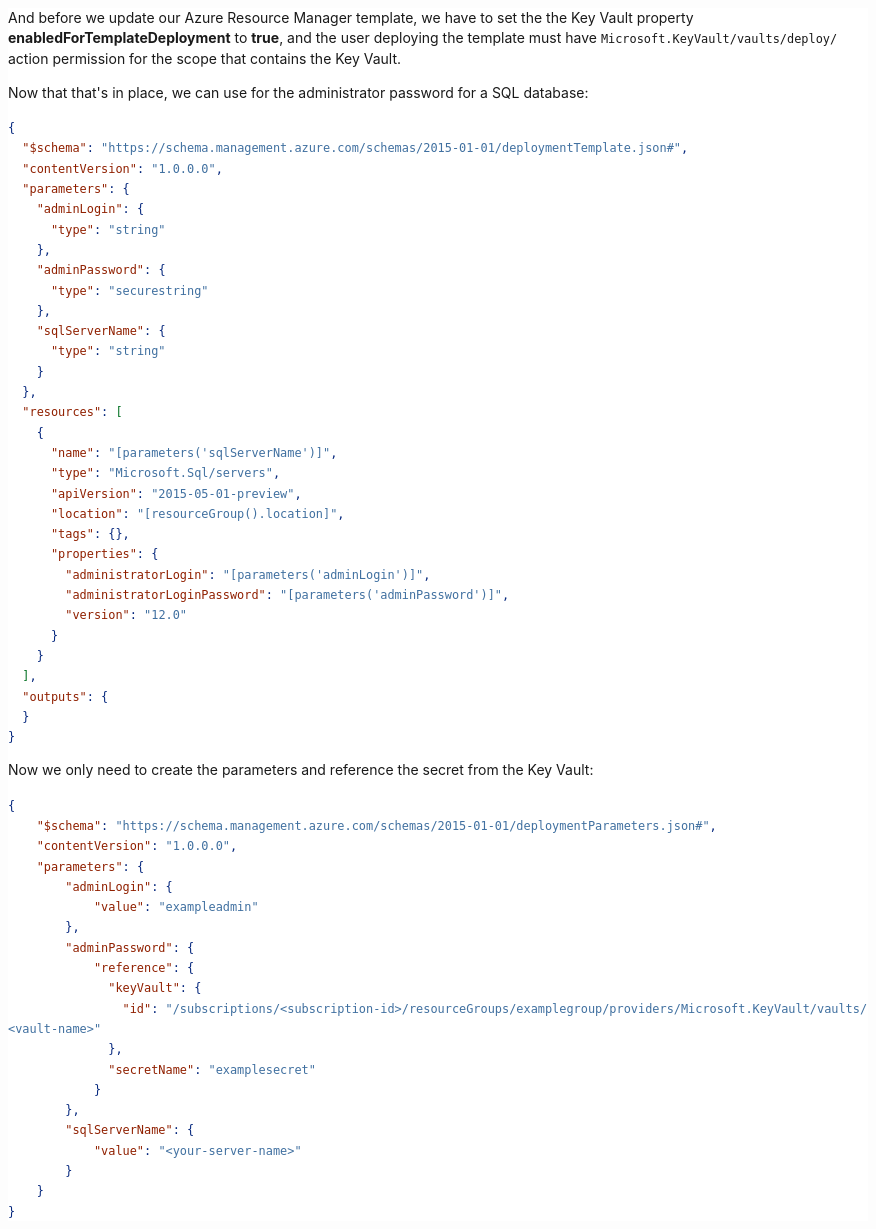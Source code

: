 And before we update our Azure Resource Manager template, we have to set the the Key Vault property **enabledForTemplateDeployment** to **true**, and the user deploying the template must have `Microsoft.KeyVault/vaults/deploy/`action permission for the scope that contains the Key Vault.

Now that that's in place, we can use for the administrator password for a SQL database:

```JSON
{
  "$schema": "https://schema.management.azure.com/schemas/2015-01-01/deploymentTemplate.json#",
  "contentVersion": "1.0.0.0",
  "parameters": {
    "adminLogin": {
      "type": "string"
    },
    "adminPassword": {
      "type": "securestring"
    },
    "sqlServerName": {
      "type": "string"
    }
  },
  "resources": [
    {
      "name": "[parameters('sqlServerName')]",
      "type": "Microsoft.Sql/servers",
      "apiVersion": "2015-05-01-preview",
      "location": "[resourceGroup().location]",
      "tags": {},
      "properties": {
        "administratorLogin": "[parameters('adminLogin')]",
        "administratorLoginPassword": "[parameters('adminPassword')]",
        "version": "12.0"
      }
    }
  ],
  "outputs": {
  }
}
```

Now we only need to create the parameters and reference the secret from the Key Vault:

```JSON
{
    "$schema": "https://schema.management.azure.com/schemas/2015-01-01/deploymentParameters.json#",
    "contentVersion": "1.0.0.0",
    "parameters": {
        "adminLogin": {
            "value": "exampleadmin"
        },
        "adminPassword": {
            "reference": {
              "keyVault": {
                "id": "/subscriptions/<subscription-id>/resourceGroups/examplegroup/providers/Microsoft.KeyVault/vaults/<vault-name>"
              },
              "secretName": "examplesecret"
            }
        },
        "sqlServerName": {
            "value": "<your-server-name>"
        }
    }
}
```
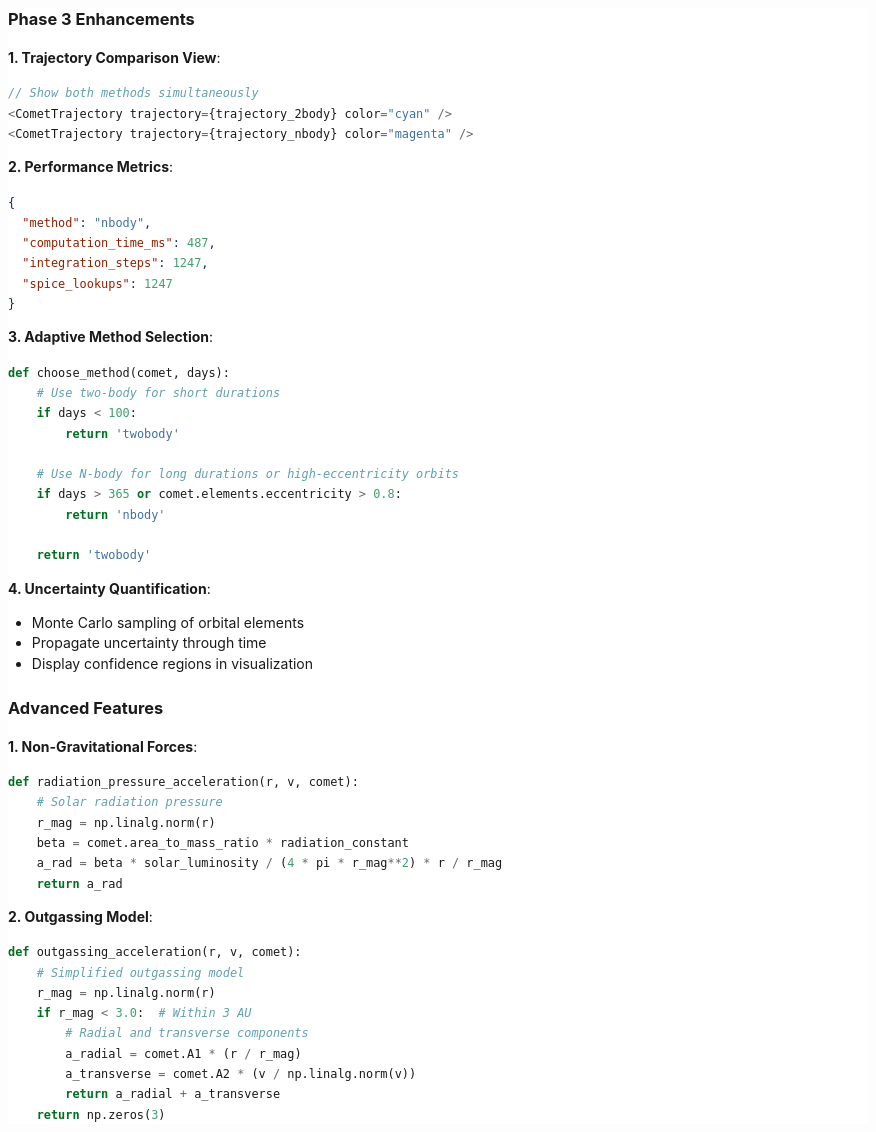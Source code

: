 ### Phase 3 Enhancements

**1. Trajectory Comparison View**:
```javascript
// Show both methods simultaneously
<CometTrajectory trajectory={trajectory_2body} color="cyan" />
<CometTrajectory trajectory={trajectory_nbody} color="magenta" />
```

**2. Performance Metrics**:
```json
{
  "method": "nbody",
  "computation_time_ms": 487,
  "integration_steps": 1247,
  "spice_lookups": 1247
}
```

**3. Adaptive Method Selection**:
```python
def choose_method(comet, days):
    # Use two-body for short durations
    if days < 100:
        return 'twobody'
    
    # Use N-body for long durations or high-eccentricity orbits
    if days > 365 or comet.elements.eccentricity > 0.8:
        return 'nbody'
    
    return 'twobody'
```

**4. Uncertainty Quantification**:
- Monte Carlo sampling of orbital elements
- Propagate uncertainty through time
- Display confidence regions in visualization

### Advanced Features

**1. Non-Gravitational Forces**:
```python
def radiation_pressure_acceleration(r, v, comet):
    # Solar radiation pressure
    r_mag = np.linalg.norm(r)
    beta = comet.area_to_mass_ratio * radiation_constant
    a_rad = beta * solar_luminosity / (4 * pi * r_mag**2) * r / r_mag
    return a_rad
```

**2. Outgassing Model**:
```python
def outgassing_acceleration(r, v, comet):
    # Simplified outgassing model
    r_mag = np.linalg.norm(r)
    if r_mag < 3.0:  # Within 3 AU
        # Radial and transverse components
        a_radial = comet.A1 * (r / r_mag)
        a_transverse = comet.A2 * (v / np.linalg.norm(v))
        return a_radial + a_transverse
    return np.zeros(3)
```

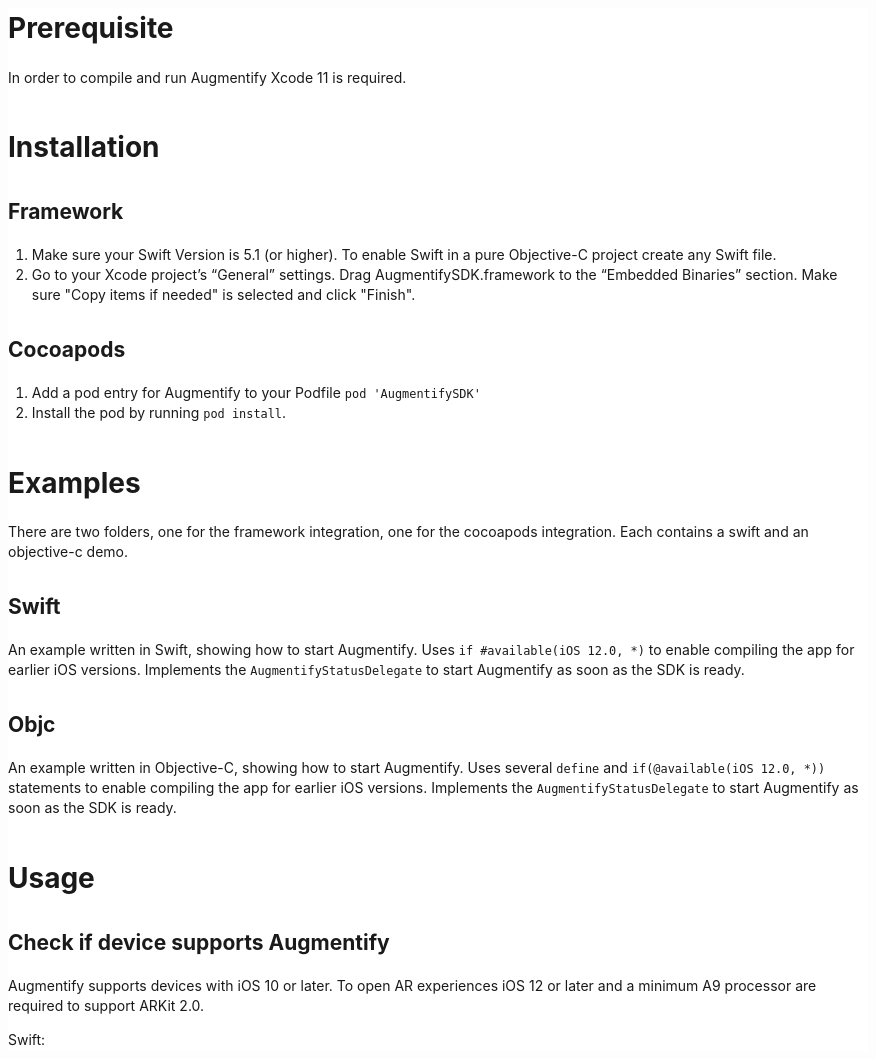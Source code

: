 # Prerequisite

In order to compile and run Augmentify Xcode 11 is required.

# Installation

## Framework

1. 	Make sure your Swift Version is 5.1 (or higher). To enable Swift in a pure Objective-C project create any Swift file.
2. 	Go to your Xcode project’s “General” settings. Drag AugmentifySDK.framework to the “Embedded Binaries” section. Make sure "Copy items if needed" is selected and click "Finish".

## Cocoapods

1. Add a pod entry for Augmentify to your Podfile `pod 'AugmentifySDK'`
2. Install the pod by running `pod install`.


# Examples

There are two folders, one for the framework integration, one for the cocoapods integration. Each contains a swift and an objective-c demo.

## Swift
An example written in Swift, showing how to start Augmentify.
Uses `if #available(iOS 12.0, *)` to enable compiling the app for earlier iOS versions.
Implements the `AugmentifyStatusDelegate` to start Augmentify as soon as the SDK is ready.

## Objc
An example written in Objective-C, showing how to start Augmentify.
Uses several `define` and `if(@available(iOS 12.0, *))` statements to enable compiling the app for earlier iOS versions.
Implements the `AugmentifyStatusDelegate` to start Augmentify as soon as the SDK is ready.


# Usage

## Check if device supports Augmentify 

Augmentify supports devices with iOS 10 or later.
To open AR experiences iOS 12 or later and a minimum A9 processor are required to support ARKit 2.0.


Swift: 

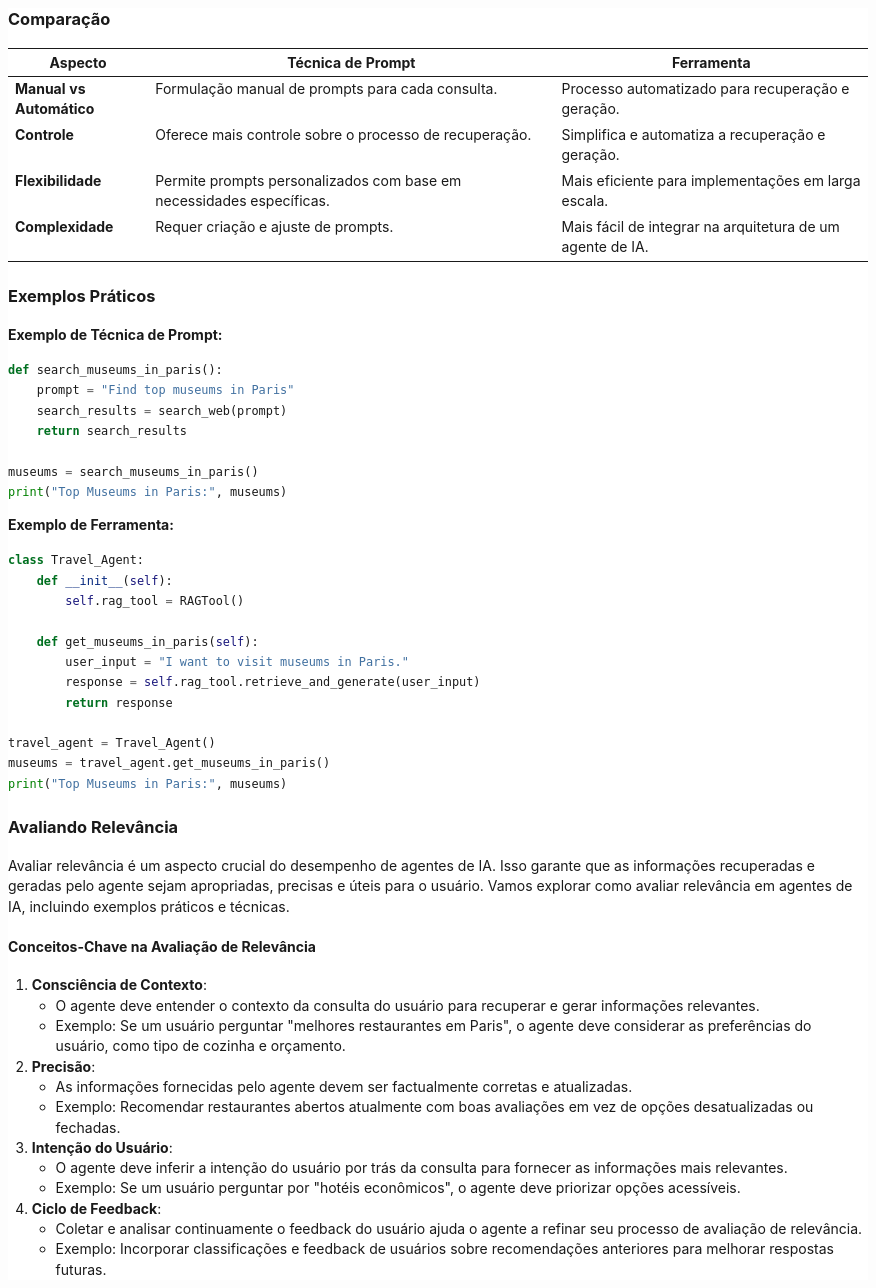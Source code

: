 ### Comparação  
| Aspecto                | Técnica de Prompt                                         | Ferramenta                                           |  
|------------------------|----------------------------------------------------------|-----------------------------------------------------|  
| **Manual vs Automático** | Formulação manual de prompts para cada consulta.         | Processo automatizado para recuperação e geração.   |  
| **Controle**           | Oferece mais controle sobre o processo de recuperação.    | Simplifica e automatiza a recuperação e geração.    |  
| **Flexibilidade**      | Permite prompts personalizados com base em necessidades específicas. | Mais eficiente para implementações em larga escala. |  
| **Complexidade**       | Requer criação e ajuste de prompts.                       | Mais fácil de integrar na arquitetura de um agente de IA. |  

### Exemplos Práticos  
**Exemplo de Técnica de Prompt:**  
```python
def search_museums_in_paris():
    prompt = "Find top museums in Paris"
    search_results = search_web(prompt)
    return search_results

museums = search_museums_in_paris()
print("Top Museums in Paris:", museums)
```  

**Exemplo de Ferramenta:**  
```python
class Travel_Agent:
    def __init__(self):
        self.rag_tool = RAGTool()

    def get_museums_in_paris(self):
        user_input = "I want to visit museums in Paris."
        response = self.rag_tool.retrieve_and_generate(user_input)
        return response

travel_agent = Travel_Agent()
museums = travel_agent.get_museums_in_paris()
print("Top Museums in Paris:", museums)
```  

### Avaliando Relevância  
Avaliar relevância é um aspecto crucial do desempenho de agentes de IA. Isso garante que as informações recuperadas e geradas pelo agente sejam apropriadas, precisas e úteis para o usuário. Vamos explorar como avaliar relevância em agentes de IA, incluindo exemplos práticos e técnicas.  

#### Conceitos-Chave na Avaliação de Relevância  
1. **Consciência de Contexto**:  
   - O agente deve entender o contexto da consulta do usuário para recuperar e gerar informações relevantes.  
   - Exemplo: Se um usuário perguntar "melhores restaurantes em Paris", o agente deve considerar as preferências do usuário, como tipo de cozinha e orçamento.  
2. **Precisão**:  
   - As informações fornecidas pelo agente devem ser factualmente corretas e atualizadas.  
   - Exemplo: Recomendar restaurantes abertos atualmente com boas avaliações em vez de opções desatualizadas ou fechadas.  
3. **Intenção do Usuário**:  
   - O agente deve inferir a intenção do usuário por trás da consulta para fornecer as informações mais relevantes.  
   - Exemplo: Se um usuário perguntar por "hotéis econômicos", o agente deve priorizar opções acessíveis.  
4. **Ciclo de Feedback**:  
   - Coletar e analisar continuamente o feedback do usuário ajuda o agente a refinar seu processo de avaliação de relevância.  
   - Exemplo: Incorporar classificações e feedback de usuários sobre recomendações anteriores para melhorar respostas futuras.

════════

→ **What you need to do**
Among the entries above, locate the lines containing "Oferece mais controle" and "- As informações", and transcribe exactly those two lines and all lines between.

→ **Solution for this problem**
| **Controle**           | Oferece mais controle sobre o processo de recuperação.    | Simplifica e automatiza a recuperação e geração.    |  
| **Flexibilidade**      | Permite prompts personalizados com base em necessidades específicas. | Mais eficiente para implementações em larga escala. |  
| **Complexidade**       | Requer criação e ajuste de prompts.                       | Mais fácil de integrar na arquitetura de um agente de IA. |  

### Exemplos Práticos  
**Exemplo de Técnica de Prompt:**  
```python
def search_museums_in_paris():
    prompt = "Find top museums in Paris"
    search_results = search_web(prompt)
    return search_results

museums = search_museums_in_paris()
print("Top Museums in Paris:", museums)
```  

**Exemplo de Ferramenta:**  
```python
class Travel_Agent:
    def __init__(self):
        self.rag_tool = RAGTool()

    def get_museums_in_paris(self):
        user_input = "I want to visit museums in Paris."
        response = self.rag_tool.retrieve_and_generate(user_input)
        return response

travel_agent = Travel_Agent()
museums = travel_agent.get_museums_in_paris()
print("Top Museums in Paris:", museums)
```  

### Avaliando Relevância  
Avaliar relevância é um aspecto crucial do desempenho de agentes de IA. Isso garante que as informações recuperadas e geradas pelo agente sejam apropriadas, precisas e úteis para o usuário. Vamos explorar como avaliar relevância em agentes de IA, incluindo exemplos práticos e técnicas.  

#### Conceitos-Chave na Avaliação de Relevância  
1. **Consciência de Contexto**:  
   - O agente deve entender o contexto da consulta do usuário para recuperar e gerar informações relevantes.  
   - Exemplo: Se um usuário perguntar "melhores restaurantes em Paris", o agente deve considerar as preferências do usuário, como tipo de cozinha e orçamento.  
2. **Precisão**:  
   - As informações fornecidas pelo agente devem ser factualmente corretas e atualizadas.  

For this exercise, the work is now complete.